At 6 a.m. tomorrow, Team Israel will take on the United States in its second game of Olympics baseball. (Israel dropped its first game, 6-5, to South Korea in extra innings.) As you may have read before, Israel’s baseball team is largely made up of American-born players — who had to acquire Israeli citizenship to be Olympics-eligible. With baseball still a fledgling sport in the Middle East, it’s quite possible that most of the team’s fans live in the United States, too.

Is this an example of — gasp — dual loyalty? Probably! But hey, it’s the Olympics! You can root for whoever you want. Really.

Still, if you’re an American baseball fan feeling conflicted about cheering against your country of birth, it might make you feel better to realize that tomorrow’s baseball game won’t be the first time the first time the two countries have squared off. Usually the stakes have been much higher.

Over the years, tension has simmered between Israel and the United States over things as small as pistachios and as large as the Sinai Desert. The longtime allies have wrestled over foreign policy and raced over technology.

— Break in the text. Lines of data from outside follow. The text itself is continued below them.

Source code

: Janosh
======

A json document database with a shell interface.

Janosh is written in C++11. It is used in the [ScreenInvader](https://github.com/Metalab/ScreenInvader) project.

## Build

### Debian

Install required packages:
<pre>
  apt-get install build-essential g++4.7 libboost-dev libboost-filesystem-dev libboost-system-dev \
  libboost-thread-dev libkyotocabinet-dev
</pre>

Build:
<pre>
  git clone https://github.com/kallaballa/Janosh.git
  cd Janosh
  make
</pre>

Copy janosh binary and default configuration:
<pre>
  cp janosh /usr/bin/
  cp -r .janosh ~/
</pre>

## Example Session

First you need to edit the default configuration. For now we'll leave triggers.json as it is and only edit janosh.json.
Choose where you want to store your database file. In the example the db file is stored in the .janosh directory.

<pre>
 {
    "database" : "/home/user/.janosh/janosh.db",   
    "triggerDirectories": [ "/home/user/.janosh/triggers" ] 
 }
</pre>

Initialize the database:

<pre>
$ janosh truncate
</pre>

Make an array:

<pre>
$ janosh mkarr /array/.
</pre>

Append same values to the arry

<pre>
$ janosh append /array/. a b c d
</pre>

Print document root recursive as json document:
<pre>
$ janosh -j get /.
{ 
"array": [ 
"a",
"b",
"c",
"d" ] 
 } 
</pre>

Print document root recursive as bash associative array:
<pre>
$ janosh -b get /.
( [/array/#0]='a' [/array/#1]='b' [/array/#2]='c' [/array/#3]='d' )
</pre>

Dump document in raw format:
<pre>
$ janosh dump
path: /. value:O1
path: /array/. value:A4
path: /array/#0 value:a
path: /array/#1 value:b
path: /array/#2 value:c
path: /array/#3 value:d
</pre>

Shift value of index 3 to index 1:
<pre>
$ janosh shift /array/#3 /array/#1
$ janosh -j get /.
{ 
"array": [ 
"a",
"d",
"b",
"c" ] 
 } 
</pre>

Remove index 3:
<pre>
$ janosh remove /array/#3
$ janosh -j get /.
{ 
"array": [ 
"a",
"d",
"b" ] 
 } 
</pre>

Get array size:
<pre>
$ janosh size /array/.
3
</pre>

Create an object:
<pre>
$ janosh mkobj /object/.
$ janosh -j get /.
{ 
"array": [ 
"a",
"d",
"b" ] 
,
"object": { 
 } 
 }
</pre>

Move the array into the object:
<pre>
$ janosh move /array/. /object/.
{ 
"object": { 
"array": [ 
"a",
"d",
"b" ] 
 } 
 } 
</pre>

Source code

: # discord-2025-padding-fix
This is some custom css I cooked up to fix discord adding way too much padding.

This brief tour through history will allow you, the reader, to (game show audience voice) TEST! YOUR! LOYALTY!

Let’s dive right in:


Actually, let’s not start here.


If you can’t beat ‘em, buy ‘em. The tech industry of the so-called Startup Nation has produced an outsized share of mega-hits that were so good that its American counterparts had to buy them out of competition. (Hooray, capitalism!)

It started back in the ‘90s with the Israeli instant messaging service ICQ, a product of Tel Aviv-based company Mirabilis that became a global phenomenon. Eventually, America Online, whose chat product, AOL Instant Messenger (AIM), allowed you to “warn” other users, bought ICQ to boost its own messaging service. Not sure why the warning feature didn’t live on in contemporary social media, but we’re all worse off and infinitely less entertained without it.

The battle for users between American and Israeli tech companies that began in instant-messaging materialized again in cell-phone navigation products. The reign of the popular, reliable Google Maps app seemed unshakeable before the cheeky, clever Waze came along. Waze was like Google Maps’s capricious Israeli cousin. It urged you to take side streets, directed you to make unprotected left turns onto six lane arterials, told you when cops lurked around the corner, and rewarded you for reporting road activity. And then Google bought Waze, for a cool billion dollars in 2013. You can still get Waze on the app store — but your location data now goes to Mountain View, too, not just Tel Aviv.


Ah, the sweet salve of time. Back in 1956, Israel, France and the United Kingdom were agitating over Egypt and especially its president, Gamal Abdel Nasser, who was nationalizing the Suez Canal. The three countries agreed to invade the Sinai Desert. While France and the U.K. were routed by Egyptian forces, the Israeli Defense Force gained control of much of the Sinai Peninsula, and Prime Minister David Ben Gurion, proclaiming the dawn of the “Third Kingdom of Israel,” looked poised to annex it.

That’s where the United States and President Dwight D. Eisenhower came in, threatening major economic sanctions unless Israel withdrew from the Sinai. Eventually Ben Gurion caved. And that was the last dispute Israel and the United States ever had! Ha ha.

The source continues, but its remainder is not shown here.